- AIM OF THE EXERCISE:
Please return every line in the entries below with the word "instead" in it.

(Collected data)
####################
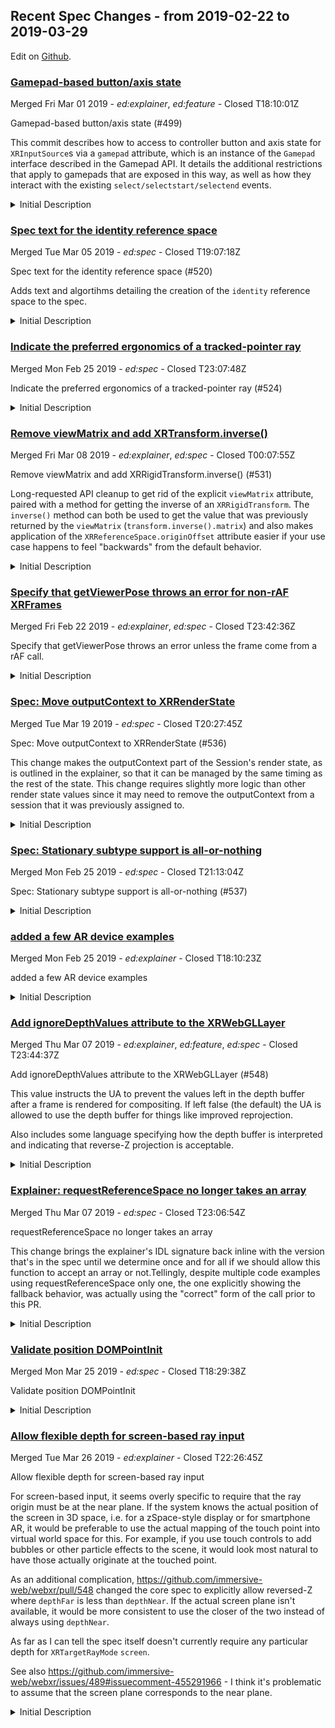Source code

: ## Recent Spec Changes - from 2019-02-22 to 2019-03-29

Edit on [Github](https://github.com/immersive-web/administrivia/blob/master/newsletter/2019-02-22-to-2019-03-29-Recent_Spec_Changes.md).
### [Gamepad-based button/axis state](undefined)

Merged Fri Mar 01 2019 - <i>ed:explainer</i>, <i>ed:feature</i> - Closed T18:10:01Z

Gamepad-based button/axis state (#499)

This commit describes how to access to controller button and axis state for `XRInputSource`s via a `gamepad` attribute, which is an instance of the `Gamepad` interface described in the Gamepad API. It details the additional restrictions that apply to gamepads that are exposed in this way, as well as how they interact with the existing `select/selectstart/selectend` events.

<details>
  <summary>Initial Description</summary>
  <p>This is a proposal for how we might use the existing Gamepad API to expose controller button and axis state.</p>
</details>


### [Spec text for the identity reference space](undefined)

Merged Tue Mar 05 2019 - <i>ed:spec</i> - Closed T19:07:18Z

Spec text for the identity reference space (#520)

Adds text and algortihms detailing the creation of the `identity` reference space to the spec.

<details>
  <summary>Initial Description</summary>
  <p>Fixes #482</p>
<p>Adding the <code>&quot;identity&quot;</code> reference space type. Not including <code>originOffset</code> at this point to keep PRs focused and easy to review.</p>
</details>


### [Indicate the preferred ergonomics of a tracked-pointer ray](undefined)

Merged Mon Feb 25 2019 - <i>ed:spec</i> - Closed T23:07:48Z

Indicate the preferred ergonomics of a tracked-pointer ray (#524)

<details>
  <summary>Initial Description</summary>
  <p>Fixed #516.</p>
</details>


### [Remove viewMatrix and add XRTransform.inverse()](undefined)

Merged Fri Mar 08 2019 - <i>ed:explainer</i>, <i>ed:spec</i> - Closed T00:07:55Z

Remove viewMatrix and add XRRigidTransform.inverse() (#531)

Long-requested API cleanup to get rid of the explicit `viewMatrix` attribute, paired with a method for getting the inverse of an `XRRigidTransform`. The `inverse()` method can both be used to get the value that was previously returned by the `viewMatrix` (`transform.inverse().matrix`) and also makes application of the `XRReferenceSpace.originOffset` attribute easier if your use case happens to feel "backwards" from the default behavior.

<details>
  <summary>Initial Description</summary>
  <p>Fixes #447.</p>
<p>Ooh, hey! I'm gonna try GitHub's shiny new &quot;Draft Pull Request&quot; thingy here. ('Cuz this PR is clearly not quite there yet, but I feel it's worth discussing anyway.)</p>
<p>This was discussed on the IW call today, but I'll recap here: There's been some ongoing discussion about removing <code>XRView.viewMatrix</code> because it's computable from the values given in the <code>XRView.transform</code>. I've been a bit reluctant to do that simply because if someone <em>is</em> using the matrix then this makes it significantly more involved to get the same value back.</p>
<p>Separately, we had a discussion around the <code>originOffset</code> at the January 2019 Face to Face and one of the outcomes of that was that no matter how we chose to interpret the value given there we'd end up feeling &quot;backwards&quot; about 50% of the time.</p>
<p>This CL attempts to make both of those issues easier by introducing an <code>inverse()</code> method to the <code>XRRigidTransform</code> interface, which simply returns another <code>XRRigidTransform</code> that represents the opposite transform. (&quot;inverse&quot; rather than &quot;invert&quot; because the latter sounds like it modifies the object in place to me. Happy to take opposing opinions on that one.) The math to do this isn't terrible (though as you can tell from the CL I haven't fully worked out the algorithm yet) but it will be a big developer convenience if there's a mechanism to do it in the API.</p>
<p>With this function in place it means that developers that find that their use of <code>originOffset</code> is backwards from what they were expecting can correct it with a simple</p>
<pre><code>referenceSpace.originOffset = transform.inverse();
</code></pre>
<p>Similarly, for developers that would really prefer to use a <code>viewMatrix</code> directly, the call now becomes</p>
<pre><code>// Previously view.viewMatrix
view.transform.inverse().matrix;
</code></pre>
<p>Which is admittedly more verbose but also makes use of a more broadly applicable API mechanism rather than introducing data duplication that we presume most developers won't need.</p>
</details>


### [Specify that getViewerPose throws an error for non-rAF XRFrames](undefined)

Merged Fri Feb 22 2019 - <i>ed:explainer</i>, <i>ed:spec</i> - Closed T23:42:36Z

Specify that getViewerPose throws an error unless the frame come from a rAF call.

<details>
  <summary>Initial Description</summary>
  <p>Previous explainer text indicated that this scenario should have returned <code>null</code>, but that seems inconsistent with the behavior of other similar restrictions, so I've updated it to throw an <code>InvalidStateError</code>. Thanks to Jacob DeWitt (for whom I don't yet know a GitHub handle) for helping highlight the inconsistency!</p>
</details>


### [Spec: Move outputContext to XRRenderState](undefined)

Merged Tue Mar 19 2019 - <i>ed:spec</i> - Closed T20:27:45Z

Spec: Move outputContext to XRRenderState (#536)

This change makes the outputContext part of the Session's render state, as is outlined in the explainer, so that it can be managed by the same timing as the rest of the state. This change requires slightly more logic than other render state values since it may need to remove the outputContext from a session that it was previously assigned to.

<details>
  <summary>Initial Description</summary>
  <p>Also documents the algorithm for removing the ouputContext from previously bound sessions when a new session has been associated.</p>
</details>


### [Spec: Stationary subtype support is all-or-nothing](undefined)

Merged Mon Feb 25 2019 - <i>ed:spec</i> - Closed T21:13:04Z

Spec: Stationary subtype support is all-or-nothing (#537)

<details>
  <summary>Initial Description</summary>
  <p>Fixes #532 and #533</p>
</details>


### [added a few AR device examples](undefined)

Merged Mon Feb 25 2019 - <i>ed:explainer</i> - Closed T18:10:23Z

added a few AR device examples

<details>
  <summary>Initial Description</summary>
  <p>minor suggestion.  Added a few AR device examples to the list of VR device examples.</p>
</details>


### [Add ignoreDepthValues attribute to the XRWebGLLayer](undefined)

Merged Thu Mar 07 2019 - <i>ed:explainer</i>, <i>ed:feature</i>, <i>ed:spec</i> - Closed T23:44:37Z

Add ignoreDepthValues attribute to the XRWebGLLayer (#548)

This value instructs the UA to prevent the values left in the depth
buffer after a frame is rendered for compositing. If left false (the
default) the UA is allowed to use the depth buffer for things like
improved reprojection.

Also includes some language specifying how the depth buffer is
interpreted and indicating that reverse-Z projection is acceptable.

<details>
  <summary>Initial Description</summary>
  <p>Fixes #523.</p>
<p>This value instructs the UA to prevent the values left in the depth buffer after a frame is rendered for compositing. Slightly concerned about potential for confusion regarding the <code>depth</code> and <code>ignoreDepthValues</code> attributes being on the same dictionary, so clarifying bikeshedding is welcome there if you have suggestions.</p>
<p>Given the scope of the feature it felt appropriate to handle both the spec text and explainer text in the same PR. Please take a look!</p>
</details>


### [Explainer: requestReferenceSpace no longer takes an array](undefined)

Merged Thu Mar 07 2019 - <i>ed:spec</i> - Closed T23:06:54Z

requestReferenceSpace no longer takes an array

This change brings the explainer's IDL signature back inline with the
version that's in the spec until we determine once and for all if we
should allow this function to accept an array or not.Tellingly, despite
multiple code examples using requestReferenceSpace only one, the one
explicitly showing the fallback behavior, was actually using the
"correct" form of the call prior to this PR.

<details>
  <summary>Initial Description</summary>
  <p>As requested in #549.</p>
<p>This change brings the explainer's IDL signature back inline with the
version that's in the spec until we determine once and for all if we
should allow this function to accept an array or not.Tellingly, despite
multiple code examples using requestReferenceSpace only one, the one
explicitly showing the fallback behavior, was actually using the
&quot;correct&quot; form of the call prior to this PR.</p>
</details>


### [Validate position DOMPointInit](undefined)

Merged Mon Mar 25 2019 - <i>ed:spec</i> - Closed T18:29:38Z

Validate position DOMPointInit

<details>
  <summary>Initial Description</summary>
  <p>Given that it's a float, comparison with 1 may not be the best idea, but I feel like erroring here is marginally better than ignoring invalid <code>w</code> values.</p>
</details>


### [Allow flexible depth for screen-based ray input](undefined)

Merged Tue Mar 26 2019 - <i>ed:explainer</i> - Closed T22:26:45Z

Allow flexible depth for screen-based ray input

For screen-based input, it seems overly specific to require that the ray origin must be at the near plane. If the system knows the actual position of the screen in 3D space, i.e. for a zSpace-style display or for smartphone AR, it would be preferable to use the actual mapping of the touch point into virtual world space for this. For example, if you use touch controls to add bubbles or other particle effects to the scene, it would look most natural to have those actually originate at the touched point.

As an additional complication, https://github.com/immersive-web/webxr/pull/548 changed the core spec to explicitly allow reversed-Z where `depthFar` is less than `depthNear`. If the actual screen plane isn't available, it would be more consistent to use the closer of the two instead of always using `depthNear`.

As far as I can tell the spec itself doesn't currently require any particular depth for `XRTargetRayMode` `screen`.

See also https://github.com/immersive-web/webxr/issues/489#issuecomment-455291966 - I think it's problematic to assume that the screen plane corresponds to the near plane.

<details>
  <summary>Initial Description</summary>
  <p>For screen-based input, it seems overly specific to require that the ray origin must be at the near plane. If the system knows the actual position of the screen in 3D space, i.e. for a zSpace-style display or for smartphone AR, it would be preferable to use the actual mapping of the touch point into virtual world space for this. For example, if you use touch controls to add bubbles or other particle effects to the scene, it would look most natural to have those actually originate at the touched point.</p>
<p>As an additional complication, https://github.com/immersive-web/webxr/pull/548 changed the core spec to explicitly allow reversed-Z where <code>depthFar</code> is less than <code>depthNear</code>. If the actual screen plane isn't available, it would be more consistent to use the closer of the two instead of always using <code>depthNear</code>.</p>
<p>As far as I can tell the spec itself doesn't currently require any particular depth for <code>XRTargetRayMode</code> <code>screen</code>.</p>
<p>See also https://github.com/immersive-web/webxr/issues/489#issuecomment-455291966 - I think it's problematic to assume that the screen plane corresponds to the near plane.</p>
</details>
####################
- REPLY TO THE EXERCISE:
As an additional complication, https://github.com/immersive-web/webxr/pull/548 changed the core spec to explicitly allow reversed-Z where `depthFar` is less than `depthNear`. If the actual screen plane isn't available, it would be more consistent to use the closer of the two instead of always using `depthNear`.
<p>As an additional complication, https://github.com/immersive-web/webxr/pull/548 changed the core spec to explicitly allow reversed-Z where <code>depthFar</code> is less than <code>depthNear</code>. If the actual screen plane isn't available, it would be more consistent to use the closer of the two instead of always using <code>depthNear</code>.</p>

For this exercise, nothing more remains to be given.